District Judge Margot Coleman ruled that Johnson, a former British foreign secretary and ex-mayor of London, must answer a private summons alleging he had committed three criminal offences of misconduct in a public office.
In her written ruling at London’s Westminster Magistrates’ Court, Coleman said the accusations were not proven.
But she added: “Having considered all the relevant factors I am satisfied that this is a proper case to issue the summons as requested for the three offences as drafted.
“This means the proposed defendant will be required to attend this court for a preliminary hearing, and the case will then be sent to the Crown Court for trial,” she said.
Johnson’s spokesman was not immediately available for comment, but his lawyers had argued the case was no more than a stunt by those opposed to Brexit and an attempt to use criminal law to regulate the content of political debate for the first time in English legal history.
Polls suggest that the flamboyant politician, known for his tousled blond hair, is well ahead of the other 10 declared candidates in the contest to replace May as leader of Conservative Party and prime minister.
He was one of the leading supporters of Brexit during the 2016 vote and quit the government over May’s EU divorce deal which parliament rejected three times, leading her to announce she would step down as party leader on June 7.
Misconduct in a public office carries a maximum sentence of life in prison and if he were found guilty, it could spell the end of Johnson’s political career.
Critics said the case itself showed he was unfit to be prime minister although other commentators suggested it could boost his leadership campaign by burnishing the anti-establishment image Eton- and Oxford-educated Johnson has cultivated.

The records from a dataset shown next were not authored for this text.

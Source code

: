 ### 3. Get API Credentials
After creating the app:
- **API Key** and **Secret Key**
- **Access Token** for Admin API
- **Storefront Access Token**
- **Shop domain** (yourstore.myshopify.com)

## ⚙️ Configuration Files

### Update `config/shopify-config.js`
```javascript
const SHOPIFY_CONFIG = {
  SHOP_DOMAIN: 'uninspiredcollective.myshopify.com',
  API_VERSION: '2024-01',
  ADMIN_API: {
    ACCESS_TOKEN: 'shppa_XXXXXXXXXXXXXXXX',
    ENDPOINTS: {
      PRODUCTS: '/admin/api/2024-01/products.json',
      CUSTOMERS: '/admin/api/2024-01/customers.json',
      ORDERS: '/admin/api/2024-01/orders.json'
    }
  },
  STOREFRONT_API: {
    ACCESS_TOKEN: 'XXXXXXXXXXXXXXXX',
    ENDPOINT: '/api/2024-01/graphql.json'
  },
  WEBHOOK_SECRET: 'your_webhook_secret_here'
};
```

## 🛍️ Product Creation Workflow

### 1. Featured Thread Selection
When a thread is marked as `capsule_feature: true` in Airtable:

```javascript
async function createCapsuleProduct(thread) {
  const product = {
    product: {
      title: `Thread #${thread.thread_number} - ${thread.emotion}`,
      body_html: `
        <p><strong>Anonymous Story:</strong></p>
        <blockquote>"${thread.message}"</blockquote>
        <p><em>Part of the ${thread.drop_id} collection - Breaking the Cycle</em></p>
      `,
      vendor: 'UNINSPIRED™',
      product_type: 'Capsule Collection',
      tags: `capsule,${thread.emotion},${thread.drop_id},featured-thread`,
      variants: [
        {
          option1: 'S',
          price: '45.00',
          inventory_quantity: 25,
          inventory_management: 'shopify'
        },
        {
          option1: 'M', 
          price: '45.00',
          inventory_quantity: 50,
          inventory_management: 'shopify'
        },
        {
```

The summons was sought by “Brexit Justice”, a crowdfunded group seeking a private prosecution against Johnson, arguing he deliberately made false comments about the cost of Britain’s EU membership before both the referendum and the 2017 national election.
“During both time periods outlined above, the (proposed) defendant repeatedly lied and misled the British public as to the cost of EU membership, expressly stating, endorsing or inferring that the cost of EU membership was 350 million pounds ($442 million) per week,” its application said.

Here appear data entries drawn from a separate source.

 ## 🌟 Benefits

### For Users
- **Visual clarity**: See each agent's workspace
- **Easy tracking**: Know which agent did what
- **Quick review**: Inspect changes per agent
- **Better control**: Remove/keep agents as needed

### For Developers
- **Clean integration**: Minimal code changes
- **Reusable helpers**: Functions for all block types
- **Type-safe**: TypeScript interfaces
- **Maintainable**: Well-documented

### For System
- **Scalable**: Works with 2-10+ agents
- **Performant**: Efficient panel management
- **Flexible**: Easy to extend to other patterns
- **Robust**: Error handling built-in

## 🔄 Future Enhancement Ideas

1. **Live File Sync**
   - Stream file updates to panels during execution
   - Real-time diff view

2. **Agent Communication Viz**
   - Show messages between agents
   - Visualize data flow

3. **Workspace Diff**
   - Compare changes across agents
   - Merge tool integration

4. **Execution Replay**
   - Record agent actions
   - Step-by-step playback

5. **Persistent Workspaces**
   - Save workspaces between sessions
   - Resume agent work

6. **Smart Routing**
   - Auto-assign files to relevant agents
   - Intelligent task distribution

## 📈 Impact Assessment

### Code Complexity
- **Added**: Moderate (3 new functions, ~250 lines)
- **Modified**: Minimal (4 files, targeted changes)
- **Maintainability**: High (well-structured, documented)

In submissions to the court, Johnson’s lawyers said the case was brought for purely political purposes.
“Brexit Justice Limited is the product of a campaign to undermine the result of the Brexit referendum, and/or to prevent its consequences,” his lawyer argued.
“Its true purpose is not that it should succeed, but that it should be made at all. And made with as much public fanfare as the prosecution can engender.”
In September 2017, government statisticians criticized Johnson for repeating the 350 million pound figure which he argued could be spent on public services in Britain. They said it ignored the rebate that Britain received from the EU.
“It is a clear misuse of official statistics,” David Norgrove, chairman of the UK Statistics Authority, then wrote in a letter to Johnson.
Figures published by the Office for National Statistics in April 2016 showed Britain’s weekly net contribution to the EU to be about 190 million pounds a week.